* EXERCISE BRIEF *
Could you set down the lines from the first line of the entries below through the line with "need to quickly", exactly and with no pictures?

══════════

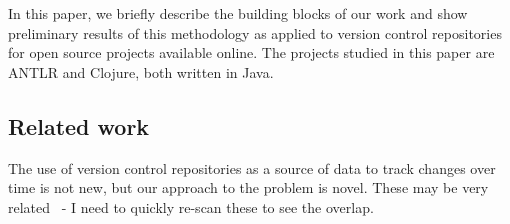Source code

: In this paper, we briefly describe the building blocks of our work and show
preliminary results of this methodology as applied to version control
repositories for open source projects available online.  The projects studied
in this paper are ANTLR and Clojure, both written in Java.

\subsection{Related work}

The use of version control repositories as a source of data to track changes
over time is not new, but our approach to the problem is novel. 
These may be very
related~\cite{weissgerber06identify, kim07automatic, neamtiu05understand} - I
need to quickly re-scan these to see the overlap.  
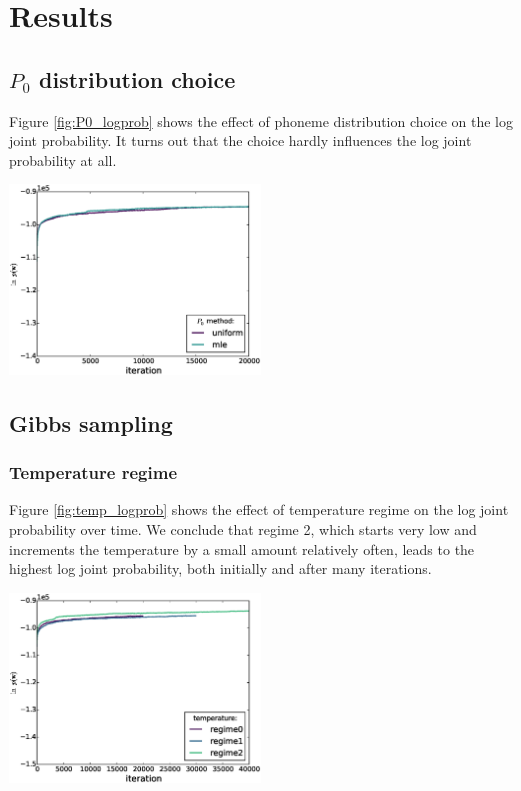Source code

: \section{Results}

\subsection{$P_0$ distribution choice}

Figure \ref{fig:P0_logprob} shows the effect of phoneme distribution choice on the log joint probability. It turns out that the choice hardly influences the log joint probability at all.

\begingroup
    \centering
    \includegraphics[width=0.5\textwidth]{images/P0_method-log_prob}
    \label{fig:P0_logprob}
\endgroup

\subsection{Gibbs sampling}

\subsubsection{Temperature regime}

Figure \ref{fig:temp_logprob} shows the effect of temperature regime on the log joint probability over time. We conclude that regime 2, which starts very low and increments the temperature by a small amount relatively often, leads to the highest log joint probability, both initially and after many iterations.

\begingroup
    \centering
    \includegraphics[width=0.5\textwidth]{images/temperature-log_prob}
	\label{fig:temp_logprob}
\endgroup

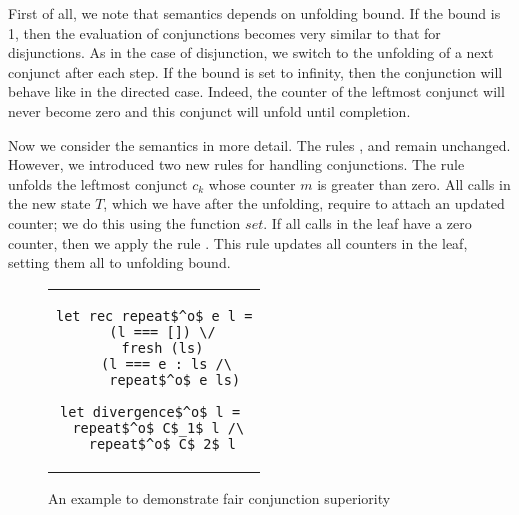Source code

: First of all, we note that semantics depends on unfolding bound. If the bound is 1, then the evaluation of conjunctions becomes very similar to that for disjunctions. As in the case of
disjunction, we switch to the unfolding of a next conjunct after each step. If the bound is set to infinity, then the conjunction will behave like in the directed case. Indeed,
the counter of the leftmost conjunct will never become zero and this conjunct will unfold until completion.

Now we consider the semantics in more detail. The rules ,  and  remain unchanged. However, we introduced two new rules for handling conjunctions.
The rule  unfolds the leftmost conjunct $c_k$ whose counter $m$ is greater than zero. All calls in the new state $T$, which we have after the unfolding,
require to attach an updated counter; we do this using the function $set$. If all calls in the leaf have a zero counter, then we apply the rule .
This rule updates all counters in the leaf, setting them all to unfolding bound.

\begin{figure}[h]
\centering
\begin{tabular}{c}
\begin{lstlisting}
let rec repeat$^o$ e l =
  (l === []) \/
  fresh (ls)
    (l === e : ls /\ 
     repeat$^o$ e ls)
     
let divergence$^o$ l = 
  repeat$^o$ C$_1$ l /\ 
  repeat$^o$ C$_2$ l
\end{lstlisting}
\end{tabular}

\caption{An example to demonstrate fair conjunction superiority}
\label{fair:lst-repeato}
\end{figure}

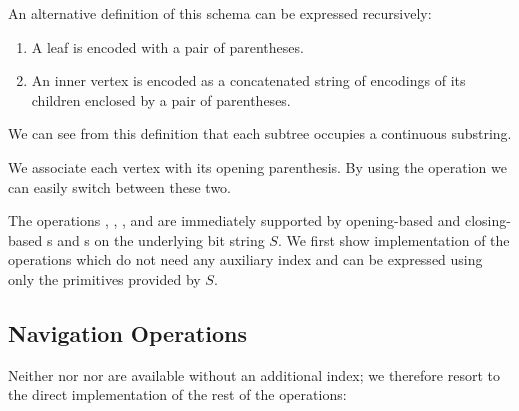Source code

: An alternative definition of this schema can be expressed recursively:
\begin{enumerate}
	\item A leaf is encoded with a pair of parentheses.
	\item An inner vertex is encoded as a concatenated string of encodings of its children enclosed by a pair of parentheses.
\end{enumerate}
We can see from this definition that each subtree occupies a continuous substring.

\bigbreak

We associate each vertex with its opening parenthesis.
By using the operation \match{} we can easily switch between these two.

The operations \preRank{}, \preSelect{}, \postRank{}, and \postSelect{} are immediately supported by opening-based and closing-based \rank{}s and \select{}s on the underlying bit string $S$.
We first show implementation of the operations which do not need any auxiliary index and can be expressed using only the primitives provided by $S$.

\begin{algorithm}
\begin{algorithmic}
	\State {}
\EndFunction
\end{algorithmic}
\end{algorithm}

\begin{algorithm}
\begin{algorithmic}
	\State {} 
\EndFunction
\end{algorithmic}
\end{algorithm}

\subsection{Navigation Operations}

\begin{algorithm}
\begin{algorithmic}
	\State {}
\EndFunction
\end{algorithmic}
\end{algorithm}

Neither \degree{} nor \childRank{} nor \childSelect{} are available without an additional index; we therefore resort to the direct implementation of the rest of the \childAny{} operations:

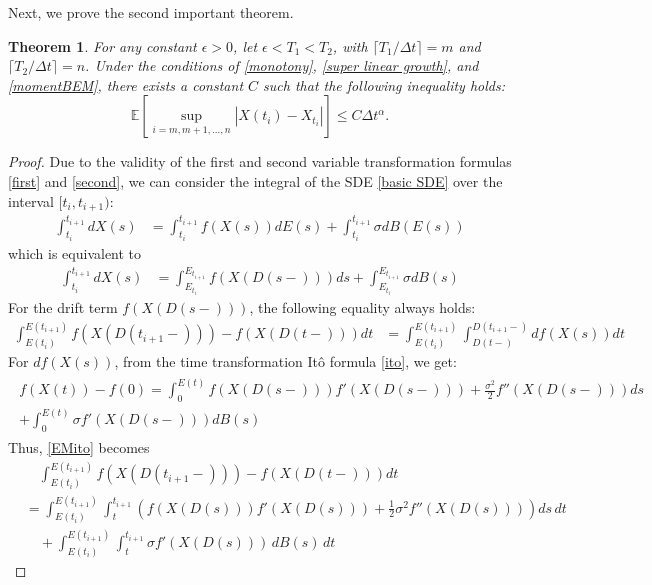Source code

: \documentclass[10pt,reqno,final]{amsart}
\theoremstyle{plain}
\newtheorem{theorem}{Theorem}[section]
\theoremstyle{definition}
\theoremstyle{remark}
\numberwithin{equation}{section}
\numberwithin{figure}{section}
\numberwithin{table}{section}
\begin{document}
Next, we prove the second important theorem.
\begin{theorem}\label{main th}
	For any constant \( \epsilon > 0 \), let \( \epsilon < T_1 < T_2 \), with \( \lceil T_1 / \Delta t \rceil = m \) and \( \lceil T_2 / \Delta t \rceil = n \). Under the conditions of \cref{monotony}, \cref{super linear growth}, and \cref{momentBEM}, there exists a constant \( C \) such that the following inequality holds:
	$$ \mathbb{E}\left[\sup\limits_{i = m, m+1, \ldots, n} |X(t_i) - X_{t_i}|\right] \leq C \Delta t^\alpha. $$
\end{theorem}

\begin{proof}
	Due to the validity of the first and second variable transformation formulas \cref{first} and \cref{second}, we can consider the integral of the SDE \cref{basic SDE} over the interval \([t_i, t_{i+1})\):
	\begin{align}
		\int_{t_i}^{t_{i+1}} dX(s) &= \int_{t_i}^{t_{i+1}} f(X(s)) dE(s) + \int_{t_i}^{t_{i+1}} \sigma dB(E(s))
	\end{align}
	which is equivalent to
	\begin{align}\label{eq:5}
		\int_{t_i}^{t_{i+1}} dX(s) &= \int_{E_{t_i}}^{E_{t_{i+1}}} f(X(D(s-))) ds + \int_{E_{t_i}}^{E_{t_{i+1}}} \sigma dB(s)
	\end{align}
	For the drift term \(f(X(D(s-)))\), the following equality always holds:
	\begin{align}\label{EMito}
		\int_{E(t_i)}^{E(t_{i+1})} f(X(D(t_{i+1}-))) - f(X(D(t-))) dt &= \int_{E(t_i)}^{E(t_{i+1})} \int^{D(t_{i+1}-)}_{D(t-)} df(X(s)) dt
	\end{align}
	For \(df(X(s))\), from the time transformation It\^{o} formula \cref{ito}, we get:
	\begin{align*}
		\begin{gathered}
			f(X(t)) - f(0) = \int_{0}^{E(t)} f(X(D(s-))) f'(X(D(s-))) + \frac{\sigma^2}{2} f''(X(D(s-))) ds \\
			+ \int_{0}^{E(t)} \sigma f'(X(D(s-))) dB(s)
		\end{gathered}
	\end{align*}
	Thus, \cref{EMito} becomes
	\begin{equation}\label{EMito1}
		\begin{aligned}
			&\quad \int_{E(t_i)}^{E(t_{i+1})} f(X(D(t_{i+1}-))) - f(X(D(t-))) dt \\
			&= \int_{E(t_i)}^{E(t_{i+1})} \int_{t}^{t_{i+1}} \left( f(X(D(s))) f'(X(D(s))) + \frac{1}{2} \sigma^2 f''(X(D(s))) \right) ds \, dt \\
			&\quad + \int_{E(t_i)}^{E(t_{i+1})} \int_{t}^{t_{i+1}} \sigma f'(X(D(s))) \, dB(s) \, dt
		\end{aligned}
	\end{equation}
	

\end{proof}
\end{document}
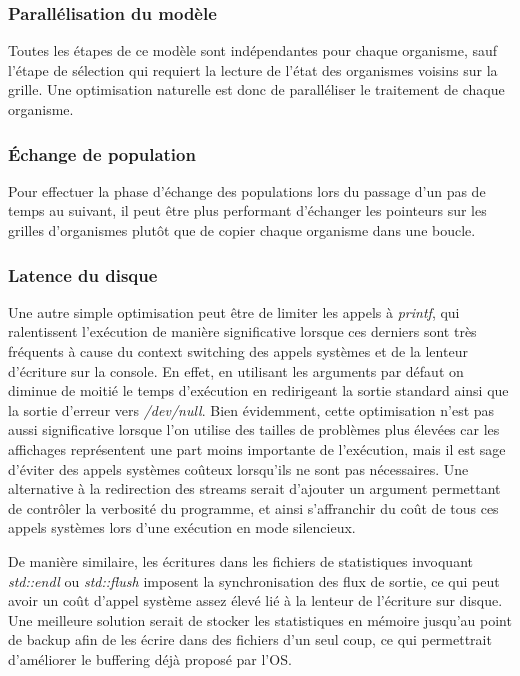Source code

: \documentclass[a4paper, 10pt, twoside]{article}
\begin{document}
\subsubsection*{Parallélisation du modèle}

Toutes les étapes de ce modèle sont indépendantes pour chaque organisme, sauf l'étape de sélection qui requiert la lecture de l'état des organismes voisins sur la grille. Une optimisation naturelle est donc de paralléliser le traitement de chaque organisme\label{parallel/orga}.

\subsubsection*{Échange de population}

Pour effectuer la phase d'échange des populations lors du passage d'un pas de temps au suivant, il peut être plus performant d'échanger les pointeurs sur les grilles d'organismes plutôt que de copier chaque organisme dans une boucle.

\subsubsection*{Latence du disque}

Une autre simple optimisation peut être de limiter les appels à \textit{printf}, qui ralentissent l'exécution de manière significative lorsque ces derniers sont très fréquents à cause du context switching des appels systèmes et de la lenteur d'écriture sur la console. En effet, en utilisant les arguments par défaut on diminue de moitié le temps d'exécution en redirigeant la sortie standard ainsi que la sortie d'erreur vers \textit{/dev/null}. Bien évidemment, cette optimisation n'est pas aussi significative lorsque l'on utilise des tailles de problèmes plus élevées car les affichages représentent une part moins importante de l'exécution, mais il est sage d'éviter des appels systèmes coûteux lorsqu'ils ne sont pas nécessaires. Une alternative à la redirection des streams serait d'ajouter un argument permettant de contrôler la verbosité du programme, et ainsi s'affranchir du coût de tous ces appels systèmes lors d'une exécution en mode silencieux.

De manière similaire, les écritures dans les fichiers de statistiques invoquant \textit{std::endl} ou \textit{std::flush} imposent la synchronisation des flux de sortie, ce qui peut avoir un coût d'appel système assez élevé lié à la lenteur de l'écriture sur disque. Une meilleure solution serait de stocker les statistiques en mémoire jusqu'au point de backup afin de les écrire dans des fichiers d'un seul coup, ce qui permettrait d'améliorer le buffering déjà proposé par l'OS.
\end{document}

══════════

* RESPONSE BOX *
Source code

: In this paper, we briefly describe the building blocks of our work and show
preliminary results of this methodology as applied to version control
repositories for open source projects available online.  The projects studied
in this paper are ANTLR and Clojure, both written in Java.

\subsection{Related work}

The use of version control repositories as a source of data to track changes
over time is not new, but our approach to the problem is novel. 
These may be very
related~\cite{weissgerber06identify, kim07automatic, neamtiu05understand} - I
need to quickly re-scan these to see the overlap.  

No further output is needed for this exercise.